§ Work instructions
Output only the lines below that start at the line containing "Данный проект представляет" and end at the line containing "1. [C4-модель](#C4-модель)", with both ends kept.

§ Dataset entries
►

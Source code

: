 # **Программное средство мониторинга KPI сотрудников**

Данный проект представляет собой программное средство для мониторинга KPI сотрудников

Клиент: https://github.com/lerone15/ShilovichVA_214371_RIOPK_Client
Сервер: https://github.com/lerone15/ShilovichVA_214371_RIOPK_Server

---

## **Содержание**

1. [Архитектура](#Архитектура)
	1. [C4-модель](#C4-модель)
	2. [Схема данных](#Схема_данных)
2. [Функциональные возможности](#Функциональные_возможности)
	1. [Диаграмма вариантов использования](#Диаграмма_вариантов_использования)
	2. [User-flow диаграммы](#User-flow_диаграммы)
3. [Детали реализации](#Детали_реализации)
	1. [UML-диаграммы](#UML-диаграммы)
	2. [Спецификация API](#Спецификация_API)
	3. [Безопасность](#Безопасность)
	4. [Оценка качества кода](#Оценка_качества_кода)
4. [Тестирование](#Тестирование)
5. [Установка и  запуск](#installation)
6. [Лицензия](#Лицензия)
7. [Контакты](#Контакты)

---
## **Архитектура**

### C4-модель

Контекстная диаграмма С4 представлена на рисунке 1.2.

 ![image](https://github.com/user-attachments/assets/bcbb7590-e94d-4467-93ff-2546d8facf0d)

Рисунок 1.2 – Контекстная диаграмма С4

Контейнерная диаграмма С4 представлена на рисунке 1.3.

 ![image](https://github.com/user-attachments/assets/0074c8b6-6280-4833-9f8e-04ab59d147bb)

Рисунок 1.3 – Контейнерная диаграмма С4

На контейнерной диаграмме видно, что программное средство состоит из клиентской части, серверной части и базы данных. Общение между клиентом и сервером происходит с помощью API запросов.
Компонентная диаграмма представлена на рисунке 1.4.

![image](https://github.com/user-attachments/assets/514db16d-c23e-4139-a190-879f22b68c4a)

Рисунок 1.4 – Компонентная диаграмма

◄
►

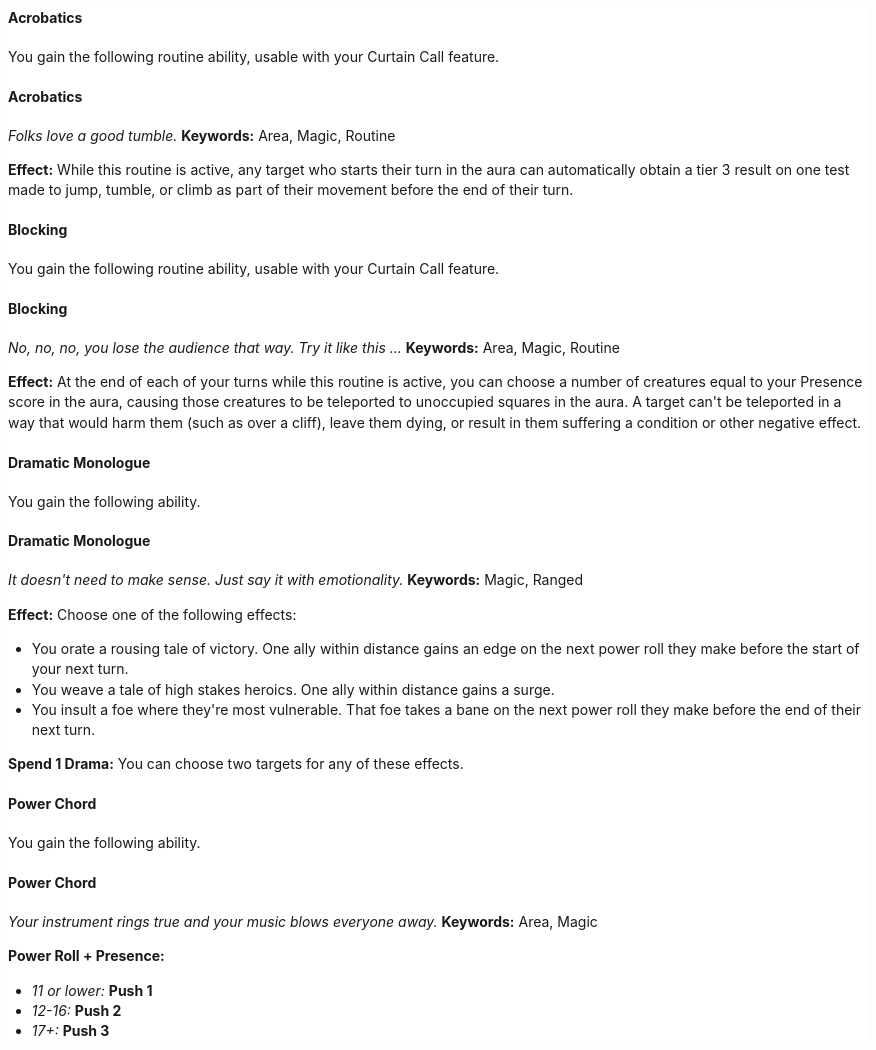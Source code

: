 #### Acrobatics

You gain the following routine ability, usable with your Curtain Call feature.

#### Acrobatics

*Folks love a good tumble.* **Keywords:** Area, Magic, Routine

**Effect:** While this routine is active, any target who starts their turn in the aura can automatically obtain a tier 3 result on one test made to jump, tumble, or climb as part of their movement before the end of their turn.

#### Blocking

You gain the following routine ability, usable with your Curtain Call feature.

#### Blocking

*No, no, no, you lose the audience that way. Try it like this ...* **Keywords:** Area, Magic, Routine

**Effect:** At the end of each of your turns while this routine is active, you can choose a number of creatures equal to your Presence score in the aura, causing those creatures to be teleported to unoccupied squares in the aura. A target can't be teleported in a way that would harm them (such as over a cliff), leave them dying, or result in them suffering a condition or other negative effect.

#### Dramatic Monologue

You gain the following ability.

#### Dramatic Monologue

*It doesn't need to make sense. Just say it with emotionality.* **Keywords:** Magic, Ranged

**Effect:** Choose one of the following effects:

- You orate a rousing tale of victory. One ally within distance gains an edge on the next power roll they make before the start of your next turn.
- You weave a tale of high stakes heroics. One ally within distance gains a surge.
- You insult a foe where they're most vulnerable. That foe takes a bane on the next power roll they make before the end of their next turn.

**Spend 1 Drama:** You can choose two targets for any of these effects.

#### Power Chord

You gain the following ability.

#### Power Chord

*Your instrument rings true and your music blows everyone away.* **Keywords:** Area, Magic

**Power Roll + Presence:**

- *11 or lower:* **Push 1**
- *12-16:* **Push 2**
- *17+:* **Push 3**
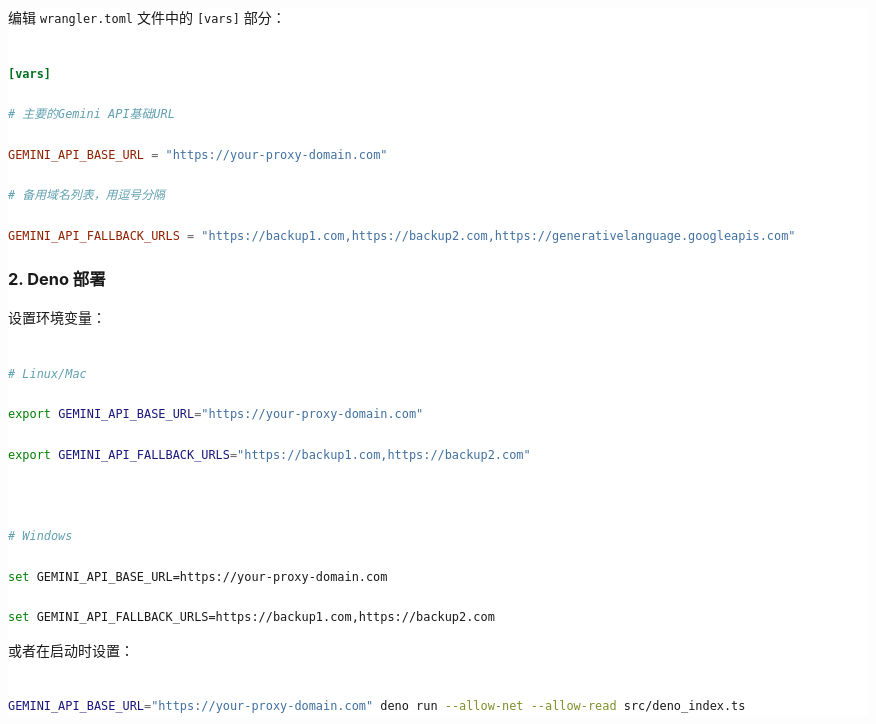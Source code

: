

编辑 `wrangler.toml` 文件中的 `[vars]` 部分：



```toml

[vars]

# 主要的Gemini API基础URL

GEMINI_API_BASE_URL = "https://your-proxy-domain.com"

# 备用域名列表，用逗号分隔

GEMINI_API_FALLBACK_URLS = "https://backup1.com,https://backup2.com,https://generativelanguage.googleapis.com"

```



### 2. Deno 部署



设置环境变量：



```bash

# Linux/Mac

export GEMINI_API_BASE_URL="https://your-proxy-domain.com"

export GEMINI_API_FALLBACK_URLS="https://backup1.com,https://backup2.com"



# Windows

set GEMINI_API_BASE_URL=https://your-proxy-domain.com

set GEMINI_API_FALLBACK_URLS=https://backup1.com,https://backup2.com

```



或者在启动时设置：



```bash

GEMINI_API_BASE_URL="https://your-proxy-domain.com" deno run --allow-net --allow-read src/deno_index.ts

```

◄

§ Written reply
Данный проект представляет собой программное средство для мониторинга KPI сотрудников

Клиент: https://github.com/lerone15/ShilovichVA_214371_RIOPK_Client
Сервер: https://github.com/lerone15/ShilovichVA_214371_RIOPK_Server

---

## **Содержание**

1. [Архитектура](#Архитектура)
	1. [C4-модель](#C4-модель)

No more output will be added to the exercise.